Re: the state of ldp-patch, and a procedural proposal

On 10/02/2013 10:54 AM, Steve Speicher wrote:
> Sandro,
>
> My typical resource graphs and patch scenarios have led me to an 
> approach [1] somewhat similar to option #1.
> My approach [1] is to follow a very simple model such as:
>   a) here are the triples to remove from the graph (exactly, no 
> dependency on blank node labels)

So your data has no blank nodes, right?

>   b) here are the triples to add to the graph
> This seems to hit near 100% of my cases.  To be clear, this has not 
> been widely deployed so the amount of cases and types of resources is 
> limited.
>
> After polling another team that is using the LDP approach, they in 
> fact don't support PUT for updating resources but PATCH only.  In 
> their model, they reused an existing RDF format and defined some 
> simple patterns (such as a triple in the patch document that matches 
> subject and predicate with triples in the graph, remove those matched 
> triples and replace with new triple).  This group doesn't use SPARQL 
> but stores RDF data natively.  This team expressed some concern in 
> library/tool generated PATCH documents in SPARQL-like format, mostly 
> founded on complexity of the format and overhead of client libraries, 
> along with potential errors.
>

Is their data also free from blank nodes?

Thanks.

       -- Sandro

> Just some feedback.
>
> [1] - http://open-services.net/wiki/core/OSLC-Core-Partial-Update/
>
> - Steve Speicher
>
>
> On Sat, Sep 14, 2013 at 9:40 PM, Sandro Hawke <sandro@w3.org 
> <mailto:sandro@w3.org>> wrote:
>
>     There have been some good emails on public-ldp-patch, and there
>     was some good discussion at F2F4.   Here's where I think we are.  
>     I don't know of anything in this email that anyone would disagree
>     with (that is, I'm trying to summarize consensus), and I end with
>     a suggested path forward.
>
>     I think the biggest challenge we face -- and the challenge that
>     divided me and Eric at the meeting -- is how to patch triples that
>     involve blank nodes.   There seem to be two approaches:
>
>     1.  Require the client to create a graph pattern (a "where
>     clause") which unambiguously identifies the blank nodes involved
>     in the triples to be updated, and require the server to use that
>     graph pattern to find those blank nodes in the graph being patched.
>
>     2.  Require that during the conversation that ends up involving
>     patching, both parties use the same mapping from blank node labels
>     to blank nodes.
>
>     Option 1 is a good fit for SPARQL.   SPARQL servers naturally do
>     that graph matching.  In contract, standard SPARQL servers don't
>     have any way to share blank node scope as required for option 2.
>     That kind of exposure of blank node labels has traditionally been
>     avoided in the design of RDF systems.
>
>     However, the worst-case performance with option 1 is exponential.
>     If a triple to be updated is in the middle of a large cloud of
>     blank nodes, then matching the where-clause might not be possible
>     before we all die of old age.  (It's an extremely well studied
>     problem in computer science; I'm not an expert, but I think I'm
>     reading the results correctly.)
>
>     No one has offered data about how often this worst-case behavior
>     might be a problem in practice.  Arguably we're still in the early
>     days, so it's too soon to know how painful this restriction might
>     turn out to be.
>
>     Some people said that the server can just set a time limit and
>     reject patches that end up taking too long.

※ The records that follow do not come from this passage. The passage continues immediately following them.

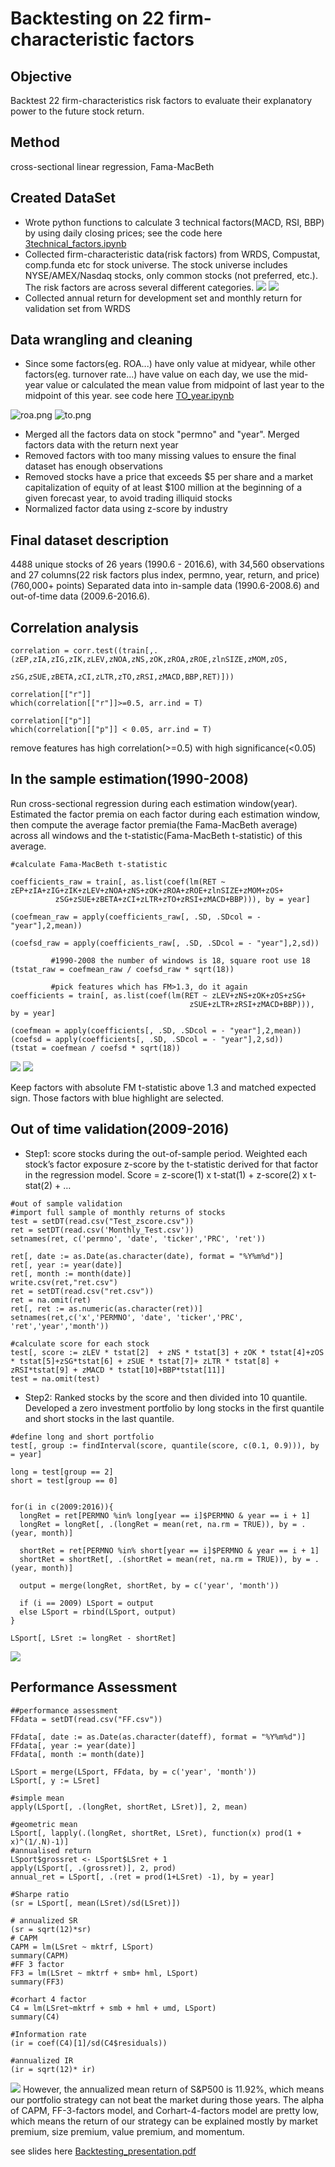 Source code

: # Backtesting on 22 firm-characteristic factors

## Objective
Backtest 22 firm-characteristics risk factors to evaluate their explanatory power to the future stock return.

## Method
cross-sectional linear regression, Fama-MacBeth

## Created DataSet
- Wrote python functions to calculate 3 technical factors(MACD, RSI, BBP) by using daily closing prices; see the code here [3technical_factors.ipynb](https://github.com/JingsiTheExplorer/Backtesting/blob/master/code/3technical_factors.ipynb)
- Collected firm-characteristic data(risk factors) from WRDS, Compustat, comp.funda etc for stock universe. The stock universe includes NYSE/AMEX/Nasdaq stocks, only common stocks (not preferred, etc.). The risk factors are across several different categories.
![](https://github.com/JingsiTheExplorer/Backtesting/blob/master/pictures/factors1.png)
![](https://github.com/JingsiTheExplorer/Backtesting/blob/master/pictures/factors2.png)
- Collected annual return for development set and monthly return for validation set from WRDS

## Data wrangling and cleaning
- Since some factors(eg. ROA...) have only value at midyear, while other factors(eg. turnover rate...) have value on each day, we use the mid-year value or calculated the mean value from midpoint of last year to the midpoint of this year. see code here [TO_year.ipynb](https://github.com/JingsiTheExplorer/Backtesting/blob/master/code/TO_year.ipynb)

![roa.png](https://github.com/JingsiTheExplorer/Backtesting/blob/master/pictures/roa.png) ![to.png](https://github.com/JingsiTheExplorer/Backtesting/blob/master/pictures/to.png)
- Merged all the factors data on stock "permno" and "year". Merged factors data with the return next year
- Removed factors with too many missing values to ensure the final dataset has enough observations
- Removed stocks have a price that exceeds $5 per share and a market capitalization of equity of at least $100 million at the beginning of a given forecast year, to avoid trading illiquid stocks
- Normalized factor data using z-score by industry

## Final dataset description
4488 unique stocks of 26 years (1990.6 - 2016.6),
with 34,560 observations and 27 columns(22 risk factors plus index, permno, year, return, and price) (760,000+ points)
Separated data into in-sample data (1990.6-2008.6) and out-of-time data (2009.6-2016.6).

## Correlation analysis
```
correlation = corr.test((train[,.(zEP,zIA,zIG,zIK,zLEV,zNOA,zNS,zOK,zROA,zROE,zlnSIZE,zMOM,zOS,
                                  zSG,zSUE,zBETA,zCI,zLTR,zTO,zRSI,zMACD,BBP,RET)]))

correlation[["r"]]
which(correlation[["r"]]>=0.5, arr.ind = T)

correlation[["p"]]
which(correlation[["p"]] < 0.05, arr.ind = T)
```
remove features has high correlation(>=0.5) with high significance(<0.05)

## In the sample estimation(1990-2008)
Run cross-sectional regression during each estimation window(year).
Estimated the factor premia on each factor during each estimation window, then compute the average factor premia(the Fama-MacBeth average) across all windows and the t-statistic(Fama-MacBeth t-statistic) of this average.

```
#calculate Fama-MacBeth t-statistic

coefficients_raw = train[, as.list(coef(lm(RET ~      zEP+zIA+zIG+zIK+zLEV+zNOA+zNS+zOK+zROA+zROE+zlnSIZE+zMOM+zOS+
          zSG+zSUE+zBETA+zCI+zLTR+zTO+zRSI+zMACD+BBP))), by = year]

(coefmean_raw = apply(coefficients_raw[, .SD, .SDcol = - "year"],2,mean))

(coefsd_raw = apply(coefficients_raw[, .SD, .SDcol = - "year"],2,sd))

         #1990-2008 the number of windows is 18, square root use 18
(tstat_raw = coefmean_raw / coefsd_raw * sqrt(18))

         #pick features which has FM>1.3, do it again
coefficients = train[, as.list(coef(lm(RET ~ zLEV+zNS+zOK+zOS+zSG+
                                        zSUE+zLTR+zRSI+zMACD+BBP))), by = year]

(coefmean = apply(coefficients[, .SD, .SDcol = - "year"],2,mean))
(coefsd = apply(coefficients[, .SD, .SDcol = - "year"],2,sd))
(tstat = coefmean / coefsd * sqrt(18))

```
![](https://github.com/JingsiTheExplorer/Backtesting/blob/master/pictures/insample1.png)
![](https://github.com/JingsiTheExplorer/Backtesting/blob/master/pictures/insample2.png)

Keep factors with absolute FM t-statistic above 1.3 and matched expected sign.
Those factors with blue highlight are selected.

## Out of time validation(2009-2016)
- Step1: score stocks during the out-of-sample period. Weighted each stock’s factor exposure z-score  by the t-statistic derived for that factor in the regression model.
Score = z-score(1) x t-stat(1) + z-score(2) x t-stat(2) + …
```
#out of sample validation
#import full sample of monthly returns of stocks
test = setDT(read.csv("Test_zscore.csv"))
ret = setDT(read.csv('Monthly_Test.csv'))
setnames(ret, c('permno', 'date', 'ticker','PRC', 'ret'))

ret[, date := as.Date(as.character(date), format = "%Y%m%d")]
ret[, year := year(date)]
ret[, month := month(date)]
write.csv(ret,"ret.csv")
ret = setDT(read.csv("ret.csv"))
ret = na.omit(ret)
ret[, ret := as.numeric(as.character(ret))]
setnames(ret,c('x','PERMNO', 'date', 'ticker','PRC', 'ret','year','month'))

#calculate score for each stock
test[, score := zLEV * tstat[2]  + zNS * tstat[3] + zOK * tstat[4]+zOS * tstat[5]+zSG*tstat[6] + zSUE * tstat[7]+ zLTR * tstat[8] + zRSI*tstat[9] + zMACD * tstat[10]+BBP*tstat[11]]
test = na.omit(test)
```

- Step2: Ranked stocks by the score and then divided into 10 quantile. Developed a zero investment portfolio by long stocks in the first quantile and short stocks in the last quantile.
```
#define long and short portfolio
test[, group := findInterval(score, quantile(score, c(0.1, 0.9))), by = year]

long = test[group == 2]
short = test[group == 0]


for(i in c(2009:2016)){
  longRet = ret[PERMNO %in% long[year == i]$PERMNO & year == i + 1]
  longRet = longRet[, .(longRet = mean(ret, na.rm = TRUE)), by = .(year, month)]

  shortRet = ret[PERMNO %in% short[year == i]$PERMNO & year == i + 1]
  shortRet = shortRet[, .(shortRet = mean(ret, na.rm = TRUE)), by = .(year, month)]

  output = merge(longRet, shortRet, by = c('year', 'month'))

  if (i == 2009) LSport = output
  else LSport = rbind(LSport, output)
}

LSport[, LSret := longRet - shortRet]

```
![](https://github.com/JingsiTheExplorer/Backtesting/blob/master/pictures/outsample.png)

## Performance Assessment
```
##performance assessment
FFdata = setDT(read.csv("FF.csv"))

FFdata[, date := as.Date(as.character(dateff), format = "%Y%m%d")]
FFdata[, year := year(date)]
FFdata[, month := month(date)]

LSport = merge(LSport, FFdata, by = c('year', 'month'))
LSport[, y := LSret]

#simple mean
apply(LSport[, .(longRet, shortRet, LSret)], 2, mean)

#geometric mean
LSport[, lapply(.(longRet, shortRet, LSret), function(x) prod(1 + x)^(1/.N)-1)]
#annualised return
LSport$grossret <- LSport$LSret + 1
apply(LSport[, .(grossret)], 2, prod)
annual_ret = LSport[, .(ret = prod(1+LSret) -1), by = year]

#Sharpe ratio
(sr = LSport[, mean(LSret)/sd(LSret)])

# annualized SR
(sr = sqrt(12)*sr)
# CAPM
CAPM = lm(LSret ~ mktrf, LSport)
summary(CAPM)
#FF 3 factor
FF3 = lm(LSret ~ mktrf + smb+ hml, LSport)
summary(FF3)

#corhart 4 factor
C4 = lm(LSret~mktrf + smb + hml + umd, LSport)
summary(C4)

#Information rate
(ir = coef(C4)[1]/sd(C4$residuals))

#annualized IR
(ir = sqrt(12)* ir)

```
![](https://github.com/JingsiTheExplorer/Backtesting/blob/master/pictures/performance.png)
However, the annualized mean return of S&P500 is 11.92%, which means our portfolio strategy can not beat the market during those years.
The alpha of CAPM, FF-3-factors model, and Corhart-4-factors model are pretty low, which means the return of our strategy can be explained mostly by market premium, size premium, value premium, and momentum.

see slides here [Backtesting_presentation.pdf](https://github.com/JingsiTheExplorer/Backtesting/blob/master/Backtesting_presentation.pdf)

Other people (me)
>     replied that makes the overall system too unpredictable, that
>     systems should be able to send patches with confidence, especially
>     one server to another.  As I said at the meeting, I don't know if
>     this worst-case performance will turn out to be a problem, but I'm
>     concerned enough about it that I can't +1 option 1, and don't want
>     my name on a spec based on it.  David reported at the meeting that
>     Google's internal culture generally forbids using exponential
>     algorithms, so we might expect if they were in the group they
>     would formally object to option 1 (or just decide to never use it,
>     which amounts to the same thing).  Our anecdotal reports that they
>     don't use SPARQL support this hearsay, but as long is it remains
>     hearsay, we probably shouldn't take it too seriously.
>
>     Which brings me to the proposal.
>
>     Let's move forward with both Option 1 *and* Option 2, marking them
>     both "at risk" in the spec.   That gives us the whole Last Call
>     and Candidate Recommendation periods to gather input on how bad
>     the exponential performance issue is for Option 1 and how bad the
>     implementation challenge is for Option 2 (how hard it is to get
>     RDF systems to share scope in blank node labels).
>
>     Then at the end of CR, we can decide if either of them is good
>     enough to normatively reference as the basic LDP patch format.  
>     If they both end up implemented and with people liking them, then
>     we just pick one, so the folks don't have to implement both going
>     forward.    If neither of them is implemented and liked, then
>     we're back to where we are today, with no standard patch format
>     for LDP, but some more data on why it's hard.
>
>     How's that sound?
>
>     I imagine Option 1 would end up as some subset of SPARQL Update,
>     like TurtlePatch  [1] plus variables or like Eric presented at the
>     meeting.  I imagine for Option 2 we'd have something like Andy and
>     Rob's RDFPatch [2] or my old GRUF [3] (which I'd forgotten about
>     until reading RDFPatch).
>
>         -- Sandro
>
>     [1] http://www.w3.org/2001/sw/wiki/TurtlePatch
>     [2] http://afs.github.io/rdf-patch
>     [3] http://websub.org/wiki/GRUF (from Apr 2010)
>
>
>
>

Received on Wednesday, 2 October 2013 17:01:48 UTC